Based between the North and Central Oakland neighborhoods of Pittsburgh, Conflict Kitchen was an attempt by Rubin and Weleski to allow people to explore and interact with various cultures that the United States was in conflict with. The restaurant had a rotating menu inspired by contemporary geopolitics. Each new identity would also feature events and performances meant to augment patrons’ experiences patrons. 

“[The goal] is to expand the engagement the public has with the culture, politics, and issues at stake within the focus region,” Conflict Kitchen’s website writes. 

“The story of their project was just fascinating,” College sophomore Rachel Wolchok, who attended the event, wrote in an email to the Review. “It was totally different from other art events [at Oberlin] because the artists were here. They were telling their stories rather than their analysis or scholastic thoughts. It was so much more personal than other lectures and touched me in different ways. The artists were so obviously passionate and knowledgeable.”

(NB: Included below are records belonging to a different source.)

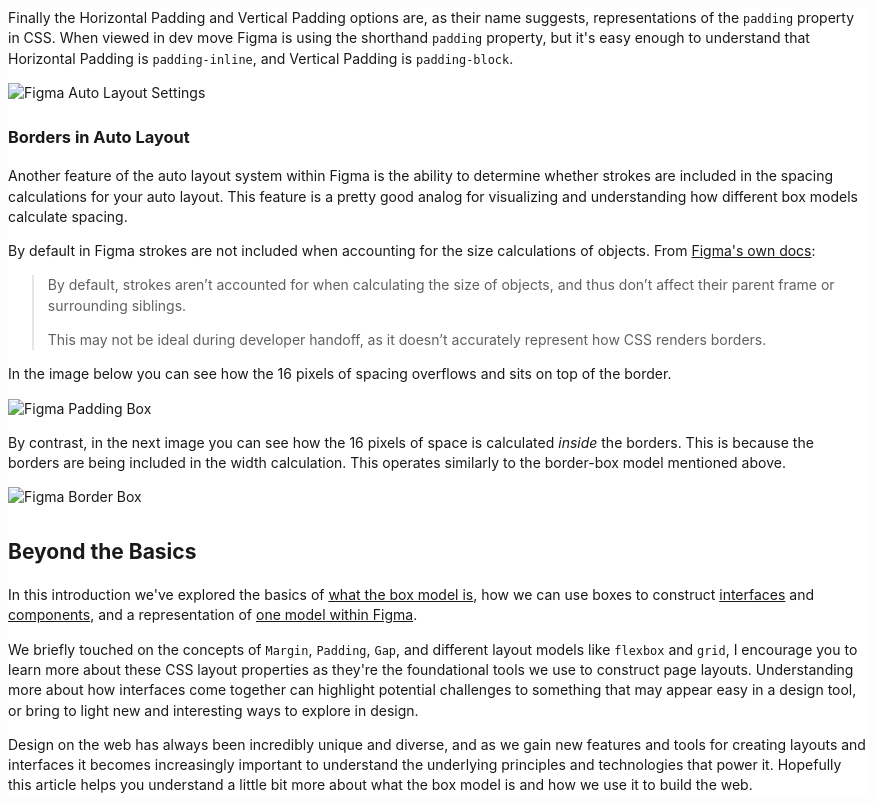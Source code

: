 Finally the Horizontal Padding and Vertical Padding options are, as their name suggests, representations of the `padding` property in CSS. When viewed in dev move Figma is using the shorthand `padding` property, but it's easy enough to understand that Horizontal Padding is `padding-inline`, and Vertical Padding is `padding-block`.

![Figma Auto Layout Settings](@images/writing/box-model-for-design/figma-autolayout.png)

### Borders in Auto Layout

Another feature of the auto layout system within Figma is the ability to determine whether strokes are included in the spacing calculations for your auto layout. This feature is a pretty good analog for visualizing and understanding how different box models calculate spacing.

By default in Figma strokes are not included when accounting for the size calculations of objects. From [Figma's own docs](https://help.figma.com/hc/en-us/articles/360040451373-Explore-auto-layout-properties#strokes-in-layout):

> By default, strokes aren’t accounted for when calculating the size of objects, and thus don’t affect their parent frame or surrounding siblings.
>
> This may not be ideal during developer handoff, as it doesn’t accurately represent how CSS renders borders.

In the image below you can see how the 16 pixels of spacing overflows and sits on top of the border.

![Figma Padding Box](@images/writing/box-model-for-design/figma-padding-box.png)

By contrast, in the next image you can see how the 16 pixels of space is calculated _inside_ the borders. This is because the borders are being included in the width calculation. This operates similarly to the border-box model mentioned above.

![Figma Border Box](@images/writing/box-model-for-design/figma-border-box.png)

## Beyond the Basics

In this introduction we've explored the basics of [what the box model is](#what-is-the-box-model), how we can use boxes to construct [interfaces](#how-the-web-uses-boxes) and [components](#nesting-boxes-to-build-components-and-layouts), and a representation of [one model within Figma](#the-box-model-in-figma).

We briefly touched on the concepts of `Margin`, `Padding`, `Gap`, and different layout models like `flexbox` and `grid`, I encourage you to learn more about these CSS layout properties as they're the foundational tools we use to construct page layouts. Understanding more about how interfaces come together can highlight potential challenges to something that may appear easy in a design tool, or bring to light new and interesting ways to explore in design.

Design on the web has always been incredibly unique and diverse, and as we gain new features and tools for creating layouts and interfaces it becomes increasingly important to understand the underlying principles and technologies that power it. Hopefully this article helps you understand a little bit more about what the box model is and how we use it to build the web.
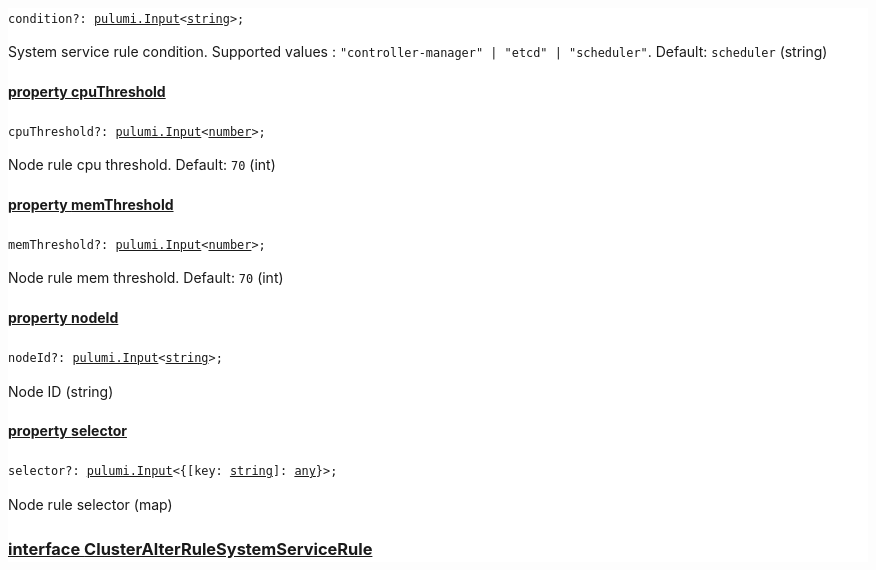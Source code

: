 <pre class="highlight"><code><span class='kd'></span>condition?: <a href='/docs/reference/pkg/nodejs/pulumi/pulumi/#Input'>pulumi.Input</a>&lt;<span class='kd'><a href='https://developer.mozilla.org/en-US/docs/Web/JavaScript/Reference/Global_Objects/String'>string</a></span>&gt;;</code></pre>

System service rule condition. Supported values : `"controller-manager" | "etcd" | "scheduler"`. Default: `scheduler` (string)

<h4 class="pdoc-member-header" id="ClusterAlterRuleNodeRule-cpuThreshold">
<a class="pdoc-child-name" href="https://github.com/pulumi/pulumi-rancher2/blob/8d8a62ede0219bbed1edb6bdb2938527b62a667d/sdk/nodejs/types/input.ts#L285">property <b>cpuThreshold</b></a>
</h4>

<pre class="highlight"><code><span class='kd'></span>cpuThreshold?: <a href='/docs/reference/pkg/nodejs/pulumi/pulumi/#Input'>pulumi.Input</a>&lt;<span class='kd'><a href='https://developer.mozilla.org/en-US/docs/Web/JavaScript/Reference/Global_Objects/Number'>number</a></span>&gt;;</code></pre>

Node rule cpu threshold. Default: `70` (int)

<h4 class="pdoc-member-header" id="ClusterAlterRuleNodeRule-memThreshold">
<a class="pdoc-child-name" href="https://github.com/pulumi/pulumi-rancher2/blob/8d8a62ede0219bbed1edb6bdb2938527b62a667d/sdk/nodejs/types/input.ts#L289">property <b>memThreshold</b></a>
</h4>

<pre class="highlight"><code><span class='kd'></span>memThreshold?: <a href='/docs/reference/pkg/nodejs/pulumi/pulumi/#Input'>pulumi.Input</a>&lt;<span class='kd'><a href='https://developer.mozilla.org/en-US/docs/Web/JavaScript/Reference/Global_Objects/Number'>number</a></span>&gt;;</code></pre>

Node rule mem threshold. Default: `70` (int)

<h4 class="pdoc-member-header" id="ClusterAlterRuleNodeRule-nodeId">
<a class="pdoc-child-name" href="https://github.com/pulumi/pulumi-rancher2/blob/8d8a62ede0219bbed1edb6bdb2938527b62a667d/sdk/nodejs/types/input.ts#L293">property <b>nodeId</b></a>
</h4>

<pre class="highlight"><code><span class='kd'></span>nodeId?: <a href='/docs/reference/pkg/nodejs/pulumi/pulumi/#Input'>pulumi.Input</a>&lt;<span class='kd'><a href='https://developer.mozilla.org/en-US/docs/Web/JavaScript/Reference/Global_Objects/String'>string</a></span>&gt;;</code></pre>

Node ID (string)

<h4 class="pdoc-member-header" id="ClusterAlterRuleNodeRule-selector">
<a class="pdoc-child-name" href="https://github.com/pulumi/pulumi-rancher2/blob/8d8a62ede0219bbed1edb6bdb2938527b62a667d/sdk/nodejs/types/input.ts#L297">property <b>selector</b></a>
</h4>

<pre class="highlight"><code><span class='kd'></span>selector?: <a href='/docs/reference/pkg/nodejs/pulumi/pulumi/#Input'>pulumi.Input</a>&lt;{[key: <span class='kd'><a href='https://developer.mozilla.org/en-US/docs/Web/JavaScript/Reference/Global_Objects/String'>string</a></span>]: <span class='kd'><a href='https://www.typescriptlang.org/docs/handbook/basic-types.html#any'>any</a></span>}&gt;;</code></pre>

Node rule selector (map)

<h3 class="pdoc-module-header" id="ClusterAlterRuleSystemServiceRule" data-link-title="ClusterAlterRuleSystemServiceRule">
    <a href="https://github.com/pulumi/pulumi-rancher2/blob/8d8a62ede0219bbed1edb6bdb2938527b62a667d/sdk/nodejs/types/input.ts#L300">
        interface <strong>ClusterAlterRuleSystemServiceRule</strong>
    </a>
</h3>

College first-year Chloe Lai also attended and highlighted the project’s originality. 

“I’ve mostly seen research presentations which often lead to similar themes,” she wrote in an email to the Review. “But this was interesting because it was an actual restaurant that acted on the topics they researched.”

For some students from Pittsburgh, the art project was already well-known and admired. 

“Conflict Kitchen was in the same neighborhood where I went to high school,” College first-year Rebecca Kukushkin wrote in a message to the Review. “I really like[d] the organization because … they show a counter-narrative of the places the U.S. is in conflict with in a really interesting way. It’s not just about the food, but about representation.”

For Kukushkin, the restaurant’s political aspect was helpful for understanding communities she had not interacted with before.

“I went once when the conflict was with Standing Rock, and they were serving food from the Sioux region,” she wrote. “It was the only time I’ve ever had the opportunity to try Native food, and with my meal they gave me some literature about the conflict. It was a really neat way to learn about a community marginalized by the U.S. government, not only politically, but culturally.”

Lai agreed with Kukushkin about the restaurant’s power as a political instrument. 

“I found the concept so powerful — using food as a way to better understand others, share stories, and humanize,” she wrote. “I definitely believe in the power of sharing food, and we just need more connections between individuals and acceptance of differences.”

For Wolchok, it was not only the aims of project that impressed her, but how Rubin and Weleski pursued them. 

“The depths of this project were astounding,” she wrote. “They had so many outreach initiatives and really tried to connect the people eating food in Pittsburgh to people of the cuisine’s origin. At one point, Conflict Kitchen had actors and actresses who [translated] a conversation between someone in Iran and a customer at the restaurant. The actor would make the conversation between these two people face-to-face, as the person in Iran could hear what the customer was saying and would respond, the actor then speaking the Iranian person’s replies.”

For several attendees, this dedication to breaking down cultural barriers attracted them to last Thursday’s event. 

“I am really interested in dialogue, so this was right up my alley,” Wolchok wrote. “The importance of dialogue [was what I took away from the event]. How easy it is to engage with someone’s culture and forget about political struggles and the impact our country has on a person’s daily life. We happily participate in someone’s culture without understanding where it is from and what it means that we are eating their food despite being in war with them.”

Last Thursday’s event was funded through the Ellen H. Johnson Endowed Fund for Contemporary Art and presented in the King Sculpture Court.